Lenders are concerned about potential further increases in capital requirements after FSA chairman Adair Turner said Basel III core tier one capital ratios are not high enough.

Speaking at the Cass Business School last week, Turner said Basel III, which requires banks to hold 4.5 per cent of core tier one capital, as well as a 2.5 per cent counter-cyclical capital buffer by 2019, does not go far enough.

He said core tier one capital ratios of between 15 and 20 per cent would be more desirable. He added that both Basel III and measures designed to end “too big to fail” scenarios are not enough to ensure financial stability.

The British Bankers Association has warned that further capital requirements could affect recovery in the sector.

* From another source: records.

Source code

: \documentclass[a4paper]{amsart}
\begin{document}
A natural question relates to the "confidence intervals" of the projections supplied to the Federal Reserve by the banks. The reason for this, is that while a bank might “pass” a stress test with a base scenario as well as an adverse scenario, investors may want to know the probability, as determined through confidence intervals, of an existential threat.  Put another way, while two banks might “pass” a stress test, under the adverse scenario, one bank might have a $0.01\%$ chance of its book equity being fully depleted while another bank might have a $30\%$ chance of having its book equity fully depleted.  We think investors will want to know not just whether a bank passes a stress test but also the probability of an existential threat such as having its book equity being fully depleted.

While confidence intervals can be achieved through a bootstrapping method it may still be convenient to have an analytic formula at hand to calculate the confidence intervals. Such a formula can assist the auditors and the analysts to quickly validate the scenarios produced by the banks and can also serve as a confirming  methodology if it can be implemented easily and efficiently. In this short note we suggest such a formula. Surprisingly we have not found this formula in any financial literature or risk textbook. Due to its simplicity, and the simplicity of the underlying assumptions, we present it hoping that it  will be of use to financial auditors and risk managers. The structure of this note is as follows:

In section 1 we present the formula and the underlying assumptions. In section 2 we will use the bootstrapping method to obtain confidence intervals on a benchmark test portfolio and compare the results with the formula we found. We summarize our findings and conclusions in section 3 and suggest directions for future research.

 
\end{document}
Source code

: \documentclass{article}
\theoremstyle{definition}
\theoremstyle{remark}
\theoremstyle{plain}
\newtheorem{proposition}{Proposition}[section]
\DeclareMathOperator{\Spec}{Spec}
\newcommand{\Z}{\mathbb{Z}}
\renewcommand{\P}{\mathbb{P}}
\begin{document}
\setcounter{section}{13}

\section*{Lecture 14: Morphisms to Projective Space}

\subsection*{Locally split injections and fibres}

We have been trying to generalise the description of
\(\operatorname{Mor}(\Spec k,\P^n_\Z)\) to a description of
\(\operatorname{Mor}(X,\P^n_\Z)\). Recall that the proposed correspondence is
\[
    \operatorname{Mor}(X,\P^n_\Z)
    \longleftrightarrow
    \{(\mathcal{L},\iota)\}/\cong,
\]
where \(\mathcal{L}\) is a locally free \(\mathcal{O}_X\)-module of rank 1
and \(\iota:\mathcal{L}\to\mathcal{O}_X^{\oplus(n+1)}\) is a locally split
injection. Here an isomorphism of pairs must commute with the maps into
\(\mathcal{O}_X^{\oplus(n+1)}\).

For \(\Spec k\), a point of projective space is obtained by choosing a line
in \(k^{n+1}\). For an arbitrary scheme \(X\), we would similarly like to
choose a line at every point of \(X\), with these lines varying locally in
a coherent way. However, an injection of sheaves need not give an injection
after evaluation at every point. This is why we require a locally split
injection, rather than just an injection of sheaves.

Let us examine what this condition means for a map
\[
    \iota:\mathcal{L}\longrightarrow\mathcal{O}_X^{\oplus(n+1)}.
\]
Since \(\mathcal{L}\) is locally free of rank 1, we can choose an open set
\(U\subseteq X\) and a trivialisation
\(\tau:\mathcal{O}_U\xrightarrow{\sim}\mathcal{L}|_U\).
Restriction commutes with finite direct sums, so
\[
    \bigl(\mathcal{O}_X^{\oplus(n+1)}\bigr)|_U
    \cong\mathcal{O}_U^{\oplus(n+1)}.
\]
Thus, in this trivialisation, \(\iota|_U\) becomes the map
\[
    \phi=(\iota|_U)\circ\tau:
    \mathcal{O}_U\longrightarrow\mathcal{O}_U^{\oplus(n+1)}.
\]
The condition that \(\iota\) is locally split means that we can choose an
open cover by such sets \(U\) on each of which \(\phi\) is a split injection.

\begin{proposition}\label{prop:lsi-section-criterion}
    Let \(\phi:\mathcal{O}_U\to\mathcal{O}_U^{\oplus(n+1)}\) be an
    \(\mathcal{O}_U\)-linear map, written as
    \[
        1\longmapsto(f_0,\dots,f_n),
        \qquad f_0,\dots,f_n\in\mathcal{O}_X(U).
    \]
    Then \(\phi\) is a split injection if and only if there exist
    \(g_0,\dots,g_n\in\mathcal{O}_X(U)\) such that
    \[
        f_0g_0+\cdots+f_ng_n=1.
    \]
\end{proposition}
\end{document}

A spokeswoman says: “As it is, our banks have actually done quite a lot in rebuilding their balance sheets. The whole underpinning ethos is that we are committed to restoring financial stability and promoting economic recovery, however, there does need to be a balance between stability on one hand and getting the economy going on the other. We would like to see the financial authorities take that into account and ensure any rule change would not have an adverse impact on either side of that equation.”

The Council of Mortgage Lenders warns the requirements should not be taken too far. A spokesman says: “It is about getting the balance right and making sure we have the right approach to capital requirements. Regulators must not go too far and impose excessive requirements that will bear down on the capacity of institutions to lend.”